• PROBLEM TO SOLVE
Filter the entries down to the lines containing "stessa", and copy those lines.
------ EXTRACTED DATA ------
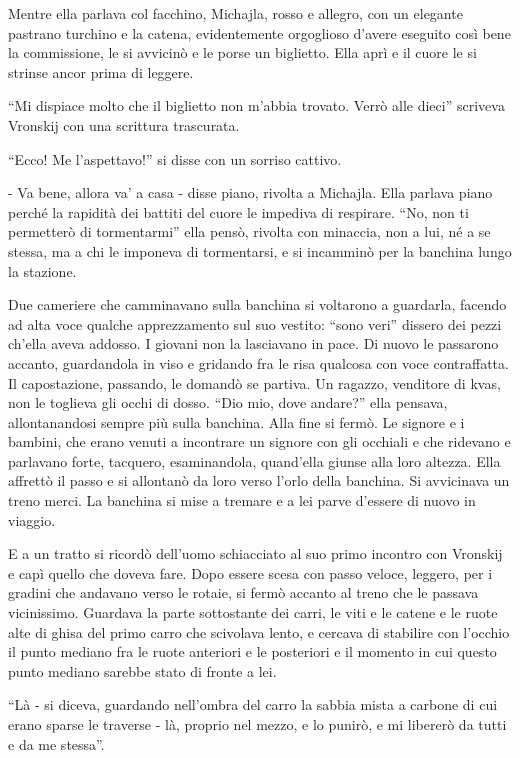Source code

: Mentre ella parlava col facchino, Michajla, rosso e allegro, con un elegante pastrano turchino e la catena, evidentemente orgoglioso d'avere eseguito così bene la commissione, le si avvicinò e le porse un biglietto. Ella aprì e il cuore le si strinse ancor prima di leggere. 

``Mi dispiace molto che il biglietto non m'abbia trovato. Verrò alle dieci'' scriveva Vronskij con una scrittura trascurata. 

``Ecco! Me l'aspettavo!'' si disse con un sorriso cattivo. 

- Va bene, allora va' a casa - disse piano, rivolta a Michajla. Ella parlava piano perché la rapidità dei battiti del cuore le impediva di respirare. ``No, non ti permetterò di tormentarmi'' ella pensò, rivolta con minaccia, non a lui, né a se stessa, ma a chi le imponeva di tormentarsi, e si incamminò per la banchina lungo la stazione. 

Due cameriere che camminavano sulla banchina si voltarono a guardarla, facendo ad alta voce qualche apprezzamento sul suo vestito: ``sono veri'' dissero dei pezzi ch'ella aveva addosso. I giovani non la lasciavano in pace. Di nuovo le passarono accanto, guardandola in viso e gridando fra le risa qualcosa con voce contraffatta. Il capostazione, passando, le domandò se partiva. Un ragazzo, venditore di kvas, non le toglieva gli occhi di dosso. ``Dio mio, dove andare?'' ella pensava, allontanandosi sempre più sulla banchina. Alla fine si fermò. Le signore e i bambini, che erano venuti a incontrare un signore con gli occhiali e che ridevano e parlavano forte, tacquero, esaminandola, quand'ella giunse alla loro altezza. Ella affrettò il passo e si allontanò da loro verso l'orlo della banchina. Si avvicinava un treno merci. La banchina si mise a tremare e a lei parve d'essere di nuovo in viaggio. 

E a un tratto si ricordò dell'uomo schiacciato al suo primo incontro con Vronskij e capì quello che doveva fare. Dopo essere scesa con passo veloce, leggero, per i gradini che andavano verso le rotaie, si fermò accanto al treno che le passava vicinissimo. Guardava la parte sottostante dei carri, le viti e le catene e le ruote alte di ghisa del primo carro che scivolava lento, e cercava di stabilire con l'occhio il punto mediano fra le ruote anteriori e le posteriori e il momento in cui questo punto mediano sarebbe stato di fronte a lei. 

``Là - si diceva, guardando nell'ombra del carro la sabbia mista a carbone di cui erano sparse le traverse - là, proprio nel mezzo, e lo punirò, e mi libererò da tutti e da me stessa''.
------
• PROBLEM SOLUTION
- Va bene, allora va' a casa - disse piano, rivolta a Michajla. Ella parlava piano perché la rapidità dei battiti del cuore le impediva di respirare. ``No, non ti permetterò di tormentarmi'' ella pensò, rivolta con minaccia, non a lui, né a se stessa, ma a chi le imponeva di tormentarsi, e si incamminò per la banchina lungo la stazione. 
``Là - si diceva, guardando nell'ombra del carro la sabbia mista a carbone di cui erano sparse le traverse - là, proprio nel mezzo, e lo punirò, e mi libererò da tutti e da me stessa''.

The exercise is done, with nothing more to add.